Source records

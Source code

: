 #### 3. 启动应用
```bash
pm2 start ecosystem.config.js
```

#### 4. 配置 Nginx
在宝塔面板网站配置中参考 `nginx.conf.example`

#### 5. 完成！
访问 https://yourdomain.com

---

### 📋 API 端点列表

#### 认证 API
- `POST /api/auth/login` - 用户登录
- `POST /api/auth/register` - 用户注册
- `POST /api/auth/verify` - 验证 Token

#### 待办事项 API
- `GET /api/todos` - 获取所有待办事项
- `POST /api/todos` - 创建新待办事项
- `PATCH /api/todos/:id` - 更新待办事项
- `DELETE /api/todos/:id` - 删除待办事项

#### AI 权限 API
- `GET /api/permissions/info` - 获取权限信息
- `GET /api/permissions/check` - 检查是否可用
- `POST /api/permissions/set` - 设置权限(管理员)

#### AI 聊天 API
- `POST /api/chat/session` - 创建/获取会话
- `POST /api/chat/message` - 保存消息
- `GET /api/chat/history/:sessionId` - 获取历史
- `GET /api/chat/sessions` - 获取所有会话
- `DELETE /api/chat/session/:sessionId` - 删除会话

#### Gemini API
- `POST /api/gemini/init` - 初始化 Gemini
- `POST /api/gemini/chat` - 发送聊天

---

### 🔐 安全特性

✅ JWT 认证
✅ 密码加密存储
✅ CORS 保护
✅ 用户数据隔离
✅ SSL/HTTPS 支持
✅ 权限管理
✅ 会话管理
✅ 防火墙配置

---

→ **Required work**
Print out the records exactly as they were entered.

→ **Result**
Source code

: #### 3. 启动应用
```bash
pm2 start ecosystem.config.js
```

#### 4. 配置 Nginx
在宝塔面板网站配置中参考 `nginx.conf.example`

#### 5. 完成！
访问 https://yourdomain.com

---

### 📋 API 端点列表

#### 认证 API
- `POST /api/auth/login` - 用户登录
- `POST /api/auth/register` - 用户注册
- `POST /api/auth/verify` - 验证 Token

#### 待办事项 API
- `GET /api/todos` - 获取所有待办事项
- `POST /api/todos` - 创建新待办事项
- `PATCH /api/todos/:id` - 更新待办事项
- `DELETE /api/todos/:id` - 删除待办事项

#### AI 权限 API
- `GET /api/permissions/info` - 获取权限信息
- `GET /api/permissions/check` - 检查是否可用
- `POST /api/permissions/set` - 设置权限(管理员)

#### AI 聊天 API
- `POST /api/chat/session` - 创建/获取会话
- `POST /api/chat/message` - 保存消息
- `GET /api/chat/history/:sessionId` - 获取历史
- `GET /api/chat/sessions` - 获取所有会话
- `DELETE /api/chat/session/:sessionId` - 删除会话

#### Gemini API
- `POST /api/gemini/init` - 初始化 Gemini
- `POST /api/gemini/chat` - 发送聊天

---

### 🔐 安全特性

✅ JWT 认证
✅ 密码加密存储
✅ CORS 保护
✅ 用户数据隔离
✅ SSL/HTTPS 支持
✅ 权限管理
✅ 会话管理
✅ 防火墙配置

---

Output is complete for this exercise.